Son las 20.30 del martes 25 de abril y la escritora Luna Miguel entra en escena, descalza, con un pijama negro, el pelo negro y suelto, las uñas pintadas de rojo, como los labios. No dice nada. El público la observa atento. Se respira un extraño aire de liturgia y Miguel es la sacerdotisa. Sobre la alfombra central, también negra, hay montones de libros: John Donne, Idea Vilariño, Simone Weil, Louise Chennevière, Juliane Rebentisch.

Miguel camina lentamente y guarda un reloj de cadena dorado en una caja de madera: el tiempo queda encapsulado. En una mesita hay un vaso de vino tinto, rodajas de pan, fresas, una frasca de agua. La poeta hojea varios libros hasta que se decide por un grueso volumen, un clásico, Jane Eyre de Charlotte Brontë. Y se pone a leer. En efecto, Luna Miguel va a leer en público, en silencio, durante 48 horas ininterrumpidas. Ah, y no se ofrecerá ningún refrigerio al público, aunque este podrá entrar y salir a su antojo durante el experimento.

La performance, que sucede en una sala de techos altos, con esbeltas columnas y arcos, en el Centro de Cultura Contemporánea Conde Duque de Madrid, dentro de su ciclo de Palabra, se titula La muerte de la lectora. “Cuando Luna publicó su libro Leer mata, empezamos a tener conversaciones sobre la lectura”, explica la pensadora Alicia Valdés, comisaria de la pieza y autora de Towards a Feminist Lacanian Left (Routlegde), cuyos textos cuelgan por el espacio. “Hablamos entonces sobre el papel del inconsciente en la lectura, sobre el papel del cuerpo… es elitista y clasista pensar que determinados trabajos intelectuales no pasan por el cuerpo”, prosigue. En efecto, la lectura no parece ahora un ejercicio fácil para Miguel, que cambia de posición y gesto, se sienta, se tumba, se levanta, como si una incomodidad corporal sorda y continua le impidiera leer demasiado tiempo en la misma postura. Como si leyera con el propio cuerpo.

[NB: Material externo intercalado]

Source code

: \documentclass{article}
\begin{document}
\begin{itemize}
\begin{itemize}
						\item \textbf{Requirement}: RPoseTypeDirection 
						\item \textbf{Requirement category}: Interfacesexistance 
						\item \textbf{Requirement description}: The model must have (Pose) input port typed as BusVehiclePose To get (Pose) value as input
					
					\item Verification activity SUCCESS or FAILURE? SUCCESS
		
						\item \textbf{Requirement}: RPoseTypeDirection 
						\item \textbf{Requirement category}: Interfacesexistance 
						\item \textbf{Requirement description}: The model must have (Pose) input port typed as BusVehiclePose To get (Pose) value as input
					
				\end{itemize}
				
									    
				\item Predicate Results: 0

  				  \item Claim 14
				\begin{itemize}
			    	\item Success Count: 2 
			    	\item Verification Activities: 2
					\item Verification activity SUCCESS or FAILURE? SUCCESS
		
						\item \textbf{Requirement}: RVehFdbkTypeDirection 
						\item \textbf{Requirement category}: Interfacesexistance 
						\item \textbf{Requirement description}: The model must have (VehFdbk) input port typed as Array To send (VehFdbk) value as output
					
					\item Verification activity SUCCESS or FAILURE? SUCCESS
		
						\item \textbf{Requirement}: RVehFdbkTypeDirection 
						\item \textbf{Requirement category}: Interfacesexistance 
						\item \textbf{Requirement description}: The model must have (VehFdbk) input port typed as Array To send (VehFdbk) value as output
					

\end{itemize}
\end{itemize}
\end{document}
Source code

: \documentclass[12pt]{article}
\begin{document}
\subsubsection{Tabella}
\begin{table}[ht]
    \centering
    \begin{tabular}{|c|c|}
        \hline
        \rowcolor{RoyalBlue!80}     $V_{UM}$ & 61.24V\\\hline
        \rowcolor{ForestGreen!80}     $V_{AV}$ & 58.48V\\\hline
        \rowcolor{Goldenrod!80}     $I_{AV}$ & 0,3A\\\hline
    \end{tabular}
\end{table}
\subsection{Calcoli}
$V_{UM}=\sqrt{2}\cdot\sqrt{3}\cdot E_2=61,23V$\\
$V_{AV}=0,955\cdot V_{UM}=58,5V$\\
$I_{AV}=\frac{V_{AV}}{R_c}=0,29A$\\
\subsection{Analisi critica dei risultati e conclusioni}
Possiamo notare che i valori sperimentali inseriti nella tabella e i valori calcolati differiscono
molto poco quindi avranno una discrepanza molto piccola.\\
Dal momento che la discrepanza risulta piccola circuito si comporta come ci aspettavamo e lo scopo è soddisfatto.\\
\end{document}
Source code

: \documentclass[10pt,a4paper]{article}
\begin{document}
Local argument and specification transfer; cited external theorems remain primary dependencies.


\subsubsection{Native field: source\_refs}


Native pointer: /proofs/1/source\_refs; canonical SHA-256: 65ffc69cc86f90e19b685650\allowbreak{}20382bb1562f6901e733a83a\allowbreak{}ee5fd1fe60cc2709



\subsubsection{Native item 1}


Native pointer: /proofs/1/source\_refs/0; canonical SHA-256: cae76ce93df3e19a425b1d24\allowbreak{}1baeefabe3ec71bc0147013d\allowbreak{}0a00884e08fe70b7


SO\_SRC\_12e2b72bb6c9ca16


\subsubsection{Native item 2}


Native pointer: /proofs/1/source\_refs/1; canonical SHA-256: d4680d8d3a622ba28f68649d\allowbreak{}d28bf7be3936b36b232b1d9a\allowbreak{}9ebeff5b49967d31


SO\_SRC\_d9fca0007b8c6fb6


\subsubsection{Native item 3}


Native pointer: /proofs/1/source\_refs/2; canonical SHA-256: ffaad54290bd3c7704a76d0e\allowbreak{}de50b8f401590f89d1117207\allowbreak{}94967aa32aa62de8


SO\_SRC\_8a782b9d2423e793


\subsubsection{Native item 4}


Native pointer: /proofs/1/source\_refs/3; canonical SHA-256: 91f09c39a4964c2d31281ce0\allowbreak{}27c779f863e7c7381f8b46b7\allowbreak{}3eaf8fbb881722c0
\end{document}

No le han puesto silla, ni escritorio, ni butacón de orejas. “Nos ofrecieron hacer la performance en el auditorio, pero quisimos transformarlo en algo más terrestre, menos ornamental, místico, como inspirado en Hildegarda de Bingen”, dice Paola de Diego, diseñadora de la plástica escénica, que también trabaja con la artista Blanca Paloma (próxima representante de España en Eurovisión). “El pijama de Luna, una imagen que ya usamos en el montaje Ternura y derrota, es de un tejido de satén, como una caricia sobre el cuerpo vulnerable de la lectora”, añade De Diego.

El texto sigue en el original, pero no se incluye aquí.